*WHAT NEEDS TO BE DONE:*
Nothing but the images should be left out when the entries are restated word for word.
──────── INFORMATION SUPPLIED ────────
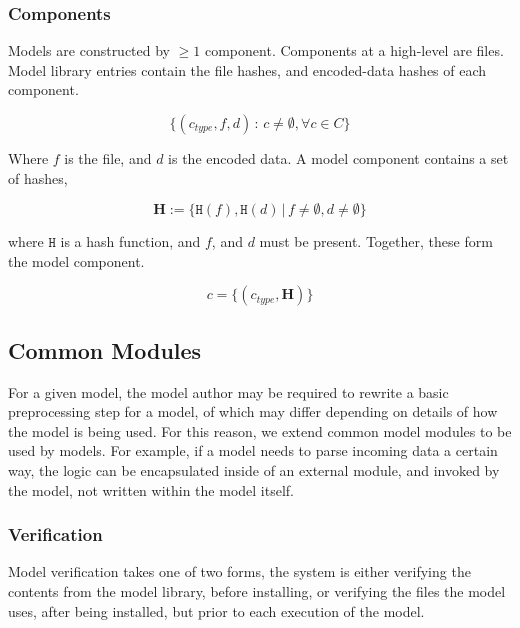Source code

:\documentclass[10pt, titlepage, twocolumn]{report}
\begin{document}
\subsubsection{Components}
Models are constructed by \(\geq 1\) component. Components at a high-level are files. Model library entries contain the file hashes, and encoded-data hashes of each component.

\begin{equation}
\{ (c_{type},  f, d) \, : \, c \ne \emptyset, \forall c \in C \}
\end{equation}

Where \(f\) is the file, and \(d\) is the encoded data. A model component contains a set of hashes, 

\begin{equation}
\boldsymbol{H} := \{ \texttt{H}(f), \texttt{H}(d) \, \vert \, f \ne \emptyset , d \ne \emptyset \}
\end{equation}

where \(\texttt{H}\) is a hash function, and \(f\), and \(d\) must be present. Together, these form the model component.



\begin{equation}
c = \{ (c_{type},  \boldsymbol{H} ) \}
\end{equation}


\subsection{Common Modules}
For a given model, the model author may be required to rewrite a basic preprocessing step for a model, of which may differ depending on details of how the model is being used. For this reason, we extend common model modules to be used by models. For example, if a model needs to parse incoming data a certain way, the logic can be encapsulated inside of an external module, and invoked by the model, not written within the model itself.




\subsubsection{Verification}
Model verification takes one of two forms, the system is either verifying the contents from the model library, before installing, or verifying the files the model uses, after being installed, but prior to each execution of the model.
\end{document}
────────
*FINISHED TASK:*
Source code

:\documentclass[10pt, titlepage, twocolumn]{report}
\begin{document}
\subsubsection{Components}
Models are constructed by \(\geq 1\) component. Components at a high-level are files. Model library entries contain the file hashes, and encoded-data hashes of each component.

\begin{equation}
\{ (c_{type},  f, d) \, : \, c \ne \emptyset, \forall c \in C \}
\end{equation}

Where \(f\) is the file, and \(d\) is the encoded data. A model component contains a set of hashes, 

\begin{equation}
\boldsymbol{H} := \{ \texttt{H}(f), \texttt{H}(d) \, \vert \, f \ne \emptyset , d \ne \emptyset \}
\end{equation}

where \(\texttt{H}\) is a hash function, and \(f\), and \(d\) must be present. Together, these form the model component.



\begin{equation}
c = \{ (c_{type},  \boldsymbol{H} ) \}
\end{equation}


\subsection{Common Modules}
For a given model, the model author may be required to rewrite a basic preprocessing step for a model, of which may differ depending on details of how the model is being used. For this reason, we extend common model modules to be used by models. For example, if a model needs to parse incoming data a certain way, the logic can be encapsulated inside of an external module, and invoked by the model, not written within the model itself.




\subsubsection{Verification}
Model verification takes one of two forms, the system is either verifying the contents from the model library, before installing, or verifying the files the model uses, after being installed, but prior to each execution of the model.
\end{document}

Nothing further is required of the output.